On this very spot, she was one of the first to hear Otis Redding sing, at the start of a career that would be cut short by that plane crash in 1967. As we watched the museum’s introductory film, including electrifying, and previously unseen, footage of Redding and Sam and Dave on tour in Europe, she was visibly moved by the reminder of what had been lost. But she had to look to the future now; there was a museum to be got ready. She left me to wander around, to make a journey from roots to riches; from a one-room delta church, built around 1906, in which everything but the fancy pulpit was hand-built by the congregation, to the turquoise-and-gold Cadillac that Stax bought Isaac Hayes in 1972 after he won his Grammies for the soundtrack to Shaft, the tough-talking story of a black private eye who gets entangled in a gang war in Harlem.
DVDs aside, the museum was low-key, low-tech, with only two exhibits that could be called interactive.
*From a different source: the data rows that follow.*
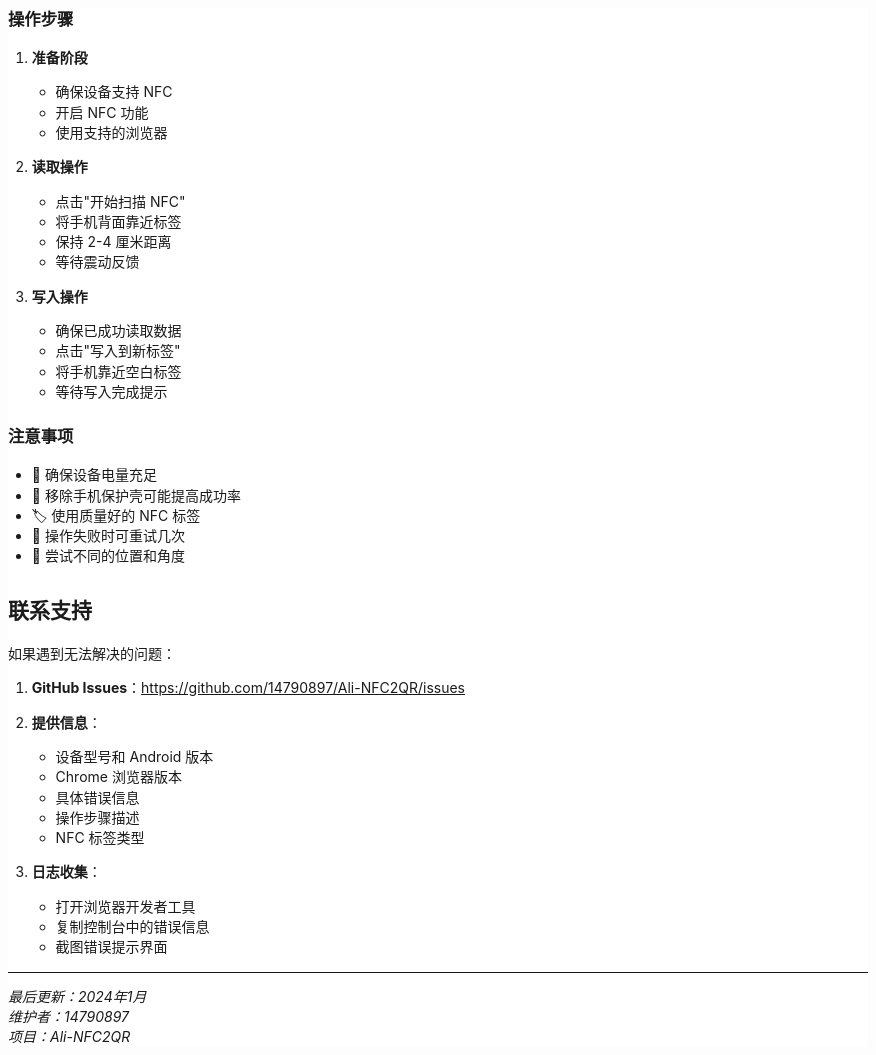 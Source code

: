 ### 操作步骤
1. **准备阶段**
   - 确保设备支持 NFC
   - 开启 NFC 功能
   - 使用支持的浏览器

2. **读取操作**
   - 点击"开始扫描 NFC"
   - 将手机背面靠近标签
   - 保持 2-4 厘米距离
   - 等待震动反馈

3. **写入操作**
   - 确保已成功读取数据
   - 点击"写入到新标签"
   - 将手机靠近空白标签
   - 等待写入完成提示

### 注意事项
- 🔋 确保设备电量充足
- 📱 移除手机保护壳可能提高成功率
- 🏷️ 使用质量好的 NFC 标签
- 🔄 操作失败时可重试几次
- 📍 尝试不同的位置和角度

## 联系支持

如果遇到无法解决的问题：

1. **GitHub Issues**：https://github.com/14790897/Ali-NFC2QR/issues
2. **提供信息**：
   - 设备型号和 Android 版本
   - Chrome 浏览器版本
   - 具体错误信息
   - 操作步骤描述
   - NFC 标签类型

3. **日志收集**：
   - 打开浏览器开发者工具
   - 复制控制台中的错误信息
   - 截图错误提示界面

---

*最后更新：2024年1月*  
*维护者：14790897*  
*项目：Ali-NFC2QR*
On one, you could compare the original recording by a Stax artist with a cover version. On another, you could play sound engineer, adding or subtracting piano or drums or keyboard to make subtle — or not so subtle — changes. Not that you would want to do too much of that. The originals can’t be improved on. Having listened to them over so many years, however, wondering just where that line came from, or how they got that riff, I found it was great to hear the answer in the voice of Jim Stewart, or Booker T or David Porter, who with Isaac Hayes wrote so many of the hits. On the way out — towards the Satellite Record Shop, of course — there was a corridor lined with every album and single the label produced. Among them was a 45, “Until You Return”, written and recorded by one Deanie Parker.
I mentioned this down the road, in the red-brick house serving as an office where Deanie and her team were having their lunch, one hand clasping a turkey roll, the other stuffing an envelope or finishing a press release or lifting a ringing phone, or offering me a few souvenirs of my visit, including that “Soul Man” car sticker.
“The only reason I didn’t reach the heights of Mavis Staples and Chaka Khan,” Deanie joked, “was that the world wasn’t ready for my music.”
There was endless coming and going: TV crews, delivery men, well-wishers. People took a seat, chipped in, moved on. This, I sensed, was how it might have been in the heyday of the studio. Deanie introduced me to Sandra Jackson, a white woman who, as one of the Goodees, a girl band on Stax’s subsidiary, Hip, scored a minor hit with “Condition Red”, which rivalled “Leader of the Pack” for teenage angst. Sandra said she felt the buzz when she first stepped over the threshold. “I told Deanie, ‘I want to work here.’ I’d have taken the garbage out if I had to. I couldn’t wait to get up in the morning and go to Stax.”
A shame, I said, that it was all gone, that the best was over. But Deanie Parker wasn’t having that kind of talk. “Just wait,” she said. “There is no question in my mind that you’ll be back here writing about the next soul music star — discovered here on the campus of the Stax Music Academy.”
*Springsteen CDs on my shelves now include his own tribute to soul music, the 2022 covers album Only The Strong Survive.